Wolfgang Sofsky verteidigt in seinem neuesten Buch das Private und wehrt sich gegen die zunehmende Überwachung des Einzelnen – sei es durch den Arbeitgeber oder durch den Staat.
Privatheit ist das Fundament der Freiheit, und diese Freiheit schützt vor jedweder Macht.

Die Zerstörung der Privaten ist seit Jahren in vollem Gange. Die Aufregung über Datendiebstahl, heimliche Personal- und Telefonüberwachung, extensive Polizeifahndung oder umfassende Sicherheitskontrollen währt immer nur kurz. Sie bedeutet kaum mehr als ein kurzes Aufschrecken aus dem Tiefschlaf kollektiver Bequemlichkeit. Den allermeisten Untertanen ist es längst selbstverständlich, registriert, ausgespäht, bevormundet und immerfort beschwichtigt zu werden. Unbedingt möchten sie an die Versprechen der Obrigkeit glauben. Unter dem Vorwand, für Bildung, Volksgesundheit und soziale Gerechtigkeit zu sorgen, forscht sie die Untertanen aus, dokumentiert Auffälligkeiten und überzieht ihr Leben mit Verboten und Vorschriften. Leichtfertig glaubt der Bürger an Warnungen vor „abstrakten“ Terrorgefahren, mit denen der Sicherheitsapparat die Alltagsspionage zu begründen pflegt. Die Entwicklung zum Präventionsstaat scheint unaufhaltsam.

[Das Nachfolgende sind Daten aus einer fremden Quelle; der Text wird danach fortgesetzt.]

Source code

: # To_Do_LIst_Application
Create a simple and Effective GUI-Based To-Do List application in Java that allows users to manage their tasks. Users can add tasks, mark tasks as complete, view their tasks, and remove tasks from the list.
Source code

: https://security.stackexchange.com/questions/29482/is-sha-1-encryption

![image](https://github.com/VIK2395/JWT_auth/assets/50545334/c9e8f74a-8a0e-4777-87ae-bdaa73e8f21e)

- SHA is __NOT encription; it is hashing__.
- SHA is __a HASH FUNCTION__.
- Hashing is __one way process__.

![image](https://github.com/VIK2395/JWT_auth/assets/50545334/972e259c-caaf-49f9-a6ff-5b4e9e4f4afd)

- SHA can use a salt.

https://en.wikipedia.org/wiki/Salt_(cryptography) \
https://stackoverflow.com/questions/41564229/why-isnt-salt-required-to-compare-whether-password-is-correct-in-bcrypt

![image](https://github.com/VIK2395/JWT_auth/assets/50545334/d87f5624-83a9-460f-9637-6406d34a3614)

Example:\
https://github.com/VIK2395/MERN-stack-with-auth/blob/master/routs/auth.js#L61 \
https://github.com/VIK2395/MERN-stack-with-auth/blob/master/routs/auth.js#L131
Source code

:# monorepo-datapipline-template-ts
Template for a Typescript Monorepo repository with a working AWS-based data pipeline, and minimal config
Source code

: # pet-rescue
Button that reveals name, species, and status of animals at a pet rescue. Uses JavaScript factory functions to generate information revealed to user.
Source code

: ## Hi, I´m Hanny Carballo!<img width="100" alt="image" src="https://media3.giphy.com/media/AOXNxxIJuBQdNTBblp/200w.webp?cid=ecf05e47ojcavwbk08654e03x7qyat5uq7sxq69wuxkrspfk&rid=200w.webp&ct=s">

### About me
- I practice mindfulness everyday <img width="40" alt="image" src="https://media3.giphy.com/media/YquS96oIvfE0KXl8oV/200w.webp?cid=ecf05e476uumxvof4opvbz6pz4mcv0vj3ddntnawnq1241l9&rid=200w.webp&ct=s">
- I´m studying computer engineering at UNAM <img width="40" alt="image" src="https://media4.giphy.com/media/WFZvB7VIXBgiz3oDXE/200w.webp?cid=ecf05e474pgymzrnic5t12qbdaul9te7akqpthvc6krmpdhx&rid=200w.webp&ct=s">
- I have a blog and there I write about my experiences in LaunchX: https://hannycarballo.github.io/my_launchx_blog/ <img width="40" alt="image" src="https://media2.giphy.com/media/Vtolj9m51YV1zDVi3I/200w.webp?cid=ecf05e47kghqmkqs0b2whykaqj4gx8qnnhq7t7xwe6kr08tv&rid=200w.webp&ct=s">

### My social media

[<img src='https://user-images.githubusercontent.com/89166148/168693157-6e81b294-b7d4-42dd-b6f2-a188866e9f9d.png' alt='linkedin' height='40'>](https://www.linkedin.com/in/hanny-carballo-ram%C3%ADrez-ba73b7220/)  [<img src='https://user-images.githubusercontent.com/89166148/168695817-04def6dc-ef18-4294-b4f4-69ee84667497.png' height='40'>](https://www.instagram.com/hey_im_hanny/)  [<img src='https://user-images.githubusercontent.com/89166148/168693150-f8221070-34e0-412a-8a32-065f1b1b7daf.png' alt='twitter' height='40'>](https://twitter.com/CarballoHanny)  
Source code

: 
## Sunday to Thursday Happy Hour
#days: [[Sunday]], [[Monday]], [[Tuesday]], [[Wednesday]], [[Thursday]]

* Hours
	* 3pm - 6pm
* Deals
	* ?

Etwas empfindlicher reagiert die Bevölkerung bei einem Überwachungsskandal in einer Firma oder bei der kommerziellen Verwertung von Kundendaten. Das Ansehen der Wirtschaft ist ohnehin beschädigt. Markt und Management gelten weithin als Arena privater Habgier. Obgleich die ökonomische Informationsmacht nahezu unbemerkt anwächst, beschleicht viele das Gefühl, dass die Anbieter weit mehr über ihre Kunden wissen als jene von der Qualität der angepriesenen Produkte. Wie der Staat seine Kontrollmacht erweitert, so sind auch die Unternehmen darauf erpicht, geheime Wünsche zu ermitteln und in lukrative Bahnen zu lenken. Wie der Staat die Illusion der Sicherheit schürt, so träumt das Privatunternehmen von der Zähmung des Marktes. Wird die Lage allzu unübersichtlich und gerät die Firma an den Rand des Ruins, vergisst auch die Wirtschaftselite alle früheren Bekenntnisse zur Marktfreiheit und schlüpft eilfertig unter den staatlichen Schutzmantel der Bestandsgarantien, Bürgschaften oder Investitionsprogramme. Den Launen der Nachfrage und den Risiken der Insolvenz will sie um jeden Preis entgehen. Weder der Staat noch der Markt garantieren mithin die Freiheit des privaten Lebens.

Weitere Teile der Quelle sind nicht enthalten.